Hoje começa a vigorar a reforma trabalhista

A partir de hoje se poderá ver de modo mais patente a diferença entre um presidente popular e outro que não é tanto, pois de hoje em diante as leis trabalhista não serão as mesmas. Hoje entra em vigor a reforma trabalhista. A reforma trabalhista foi arquitetada na segunda metade do ano passado e neste ano entrou em vigor, a partir de hoje (11.11.2017), mas só estará disponível no site do planalto depois de segunda feira, tendo em vista que entrou em vigor em fim de semana.

O Presidente da República mais popular e famoso foi, sem dúvida, Getúlio Vargas, o menos popular e quanto tanto famoso, Michel Temer, o primeiro criou a Consolidação das Leis Trabalhista, o segundo, reformulou, a fim de, dizendo ele, torna-la compatível com o século XXI, porém, com ares do século XVIII. Vejamos por que.

O teletrabalho, aquele que é realizado fora das dependências da empresa, com certeza, será tendência do novo século, porém o senhor Presidente trouxe uma inovação, em que diz que esse tipo de trabalho não está sujeito a carga horário de 8 horas diárias, assim, um trabalhador enquadrado como desenvolvendo teletrabalho poderá trabalhar 16 horas sem que haja punição alguma para o empregador, fato horrendo! Isto pode ser constatado, o fato de não precisar obedecer 8 horas diárias, pelo art. 62 da CLT, com a dita reforma.

Porém, o que dizem por aí é que esta reforma gerará 2 milhões de empregos, vejamos se isto se sucederá e como serão realizados esses empregos. Bom que não sejam com desrespeitos da dignidade do trabalhador.

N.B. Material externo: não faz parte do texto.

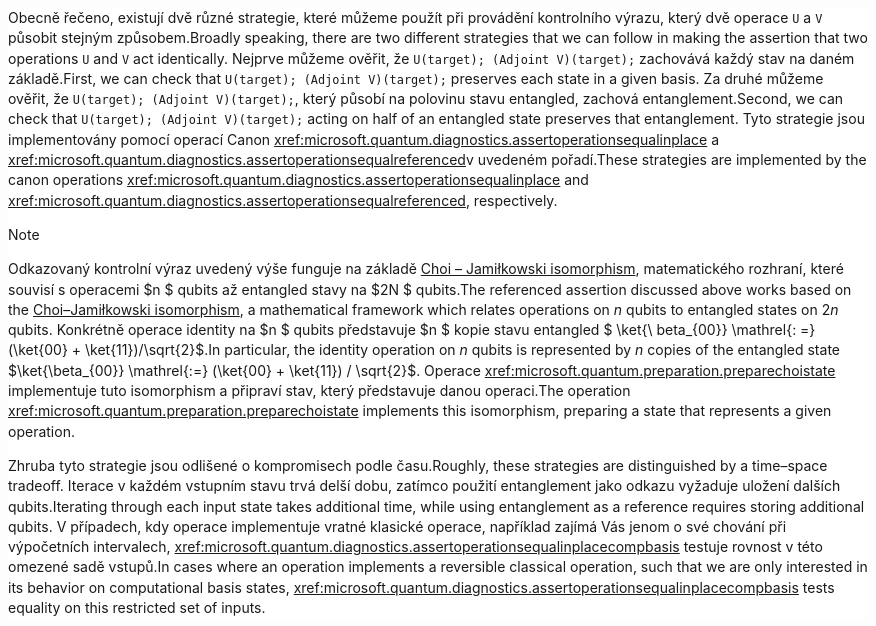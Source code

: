 <span data-ttu-id="3ca1b-168">Obecně řečeno, existují dvě různé strategie, které můžeme použít při provádění kontrolního výrazu, který dvě operace `U` a `V` působit stejným způsobem.</span><span class="sxs-lookup"><span data-stu-id="3ca1b-168">Broadly speaking, there are two different strategies that we can follow in making the assertion that two operations `U` and `V` act identically.</span></span>
<span data-ttu-id="3ca1b-169">Nejprve můžeme ověřit, že `U(target); (Adjoint V)(target);` zachovává každý stav na daném základě.</span><span class="sxs-lookup"><span data-stu-id="3ca1b-169">First, we can check that `U(target); (Adjoint V)(target);` preserves each state in a given basis.</span></span>
<span data-ttu-id="3ca1b-170">Za druhé můžeme ověřit, že `U(target); (Adjoint V)(target);`, který působí na polovinu stavu entangled, zachová entanglement.</span><span class="sxs-lookup"><span data-stu-id="3ca1b-170">Second, we can check that `U(target); (Adjoint V)(target);` acting on half of an entangled state preserves that entanglement.</span></span>
<span data-ttu-id="3ca1b-171">Tyto strategie jsou implementovány pomocí operací Canon <xref:microsoft.quantum.diagnostics.assertoperationsequalinplace> a <xref:microsoft.quantum.diagnostics.assertoperationsequalreferenced>v uvedeném pořadí.</span><span class="sxs-lookup"><span data-stu-id="3ca1b-171">These strategies are implemented by the canon operations <xref:microsoft.quantum.diagnostics.assertoperationsequalinplace> and <xref:microsoft.quantum.diagnostics.assertoperationsequalreferenced>, respectively.</span></span>

> [!NOTE]
> <span data-ttu-id="3ca1b-172">Odkazovaný kontrolní výraz uvedený výše funguje na základě [Choi – Jamiłkowski isomorphism](https://en.wikipedia.org/wiki/Channel-state_duality), matematického rozhraní, které souvisí s operacemi $n $ qubits až entangled stavy na $2N $ qubits.</span><span class="sxs-lookup"><span data-stu-id="3ca1b-172">The referenced assertion discussed above works based on the [Choi–Jamiłkowski isomorphism](https://en.wikipedia.org/wiki/Channel-state_duality), a mathematical framework which relates operations on $n$ qubits to entangled states on $2n$ qubits.</span></span>
> <span data-ttu-id="3ca1b-173">Konkrétně operace identity na $n $ qubits představuje $n $ kopie stavu entangled $ \ket{\ beta_{00}} \mathrel{: =} (\ket{00} + \ket{11})/\sqrt{2}$.</span><span class="sxs-lookup"><span data-stu-id="3ca1b-173">In particular, the identity operation on $n$ qubits is represented by $n$ copies of the entangled state $\ket{\beta_{00}} \mathrel{:=} (\ket{00} + \ket{11}) / \sqrt{2}$.</span></span>
> <span data-ttu-id="3ca1b-174">Operace <xref:microsoft.quantum.preparation.preparechoistate> implementuje tuto isomorphism a připraví stav, který představuje danou operaci.</span><span class="sxs-lookup"><span data-stu-id="3ca1b-174">The operation <xref:microsoft.quantum.preparation.preparechoistate> implements this isomorphism, preparing a state that represents a given operation.</span></span>

<span data-ttu-id="3ca1b-175">Zhruba tyto strategie jsou odlišené o kompromisech podle času.</span><span class="sxs-lookup"><span data-stu-id="3ca1b-175">Roughly, these strategies are distinguished by a time–space tradeoff.</span></span>
<span data-ttu-id="3ca1b-176">Iterace v každém vstupním stavu trvá delší dobu, zatímco použití entanglement jako odkazu vyžaduje uložení dalších qubits.</span><span class="sxs-lookup"><span data-stu-id="3ca1b-176">Iterating through each input state takes additional time, while using entanglement as a reference requires storing additional qubits.</span></span>
<span data-ttu-id="3ca1b-177">V případech, kdy operace implementuje vratné klasické operace, například zajímá Vás jenom o své chování při výpočetních intervalech, <xref:microsoft.quantum.diagnostics.assertoperationsequalinplacecompbasis> testuje rovnost v této omezené sadě vstupů.</span><span class="sxs-lookup"><span data-stu-id="3ca1b-177">In cases where an operation implements a reversible classical operation, such that we are only interested in its behavior on computational basis states, <xref:microsoft.quantum.diagnostics.assertoperationsequalinplacecompbasis> tests equality on this restricted set of inputs.</span></span>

Ministro Gilmar Mendes afirma que a reforma da CLT trará avanços

O Ministro Gilmar Mendes do Supremo Tribunal Federal afirma que a reforma da Consolidação das Leis Trabalhistas (CLT) trouxe avanços. Ainda afirmou que a CLT foi sacralizada, tornando-se imutável durante os anos, fato que lavou grande impacto na edição de reformas que viabilizaria crescimento para o mundo do trabalho, fato detestável para o direito, pois, segundo o mesmo, não pode haver imutabilidade.

A CLT nunca foi vista como imutável, com afirma o douto magistrado, tendo em vista que qual era o maior direito que os trabalhadores possuíam com a CLT a não ser o direito a estabilidade. Até algumas décadas atrás, após 10 (dez) anos de serviço prestados a uma única empresa o empregado ganhava estabilidade, ele se torava como um servidor público, porém isto acabou, através da criação do FGTS, que eliminou a estabilidade decenal, assim como era chama. Este direito foi subtraído, fato que desmente a alegação do ministro de que a CLT foi sacralizada. Se sacralizado fosse não perderia um grande direito como este.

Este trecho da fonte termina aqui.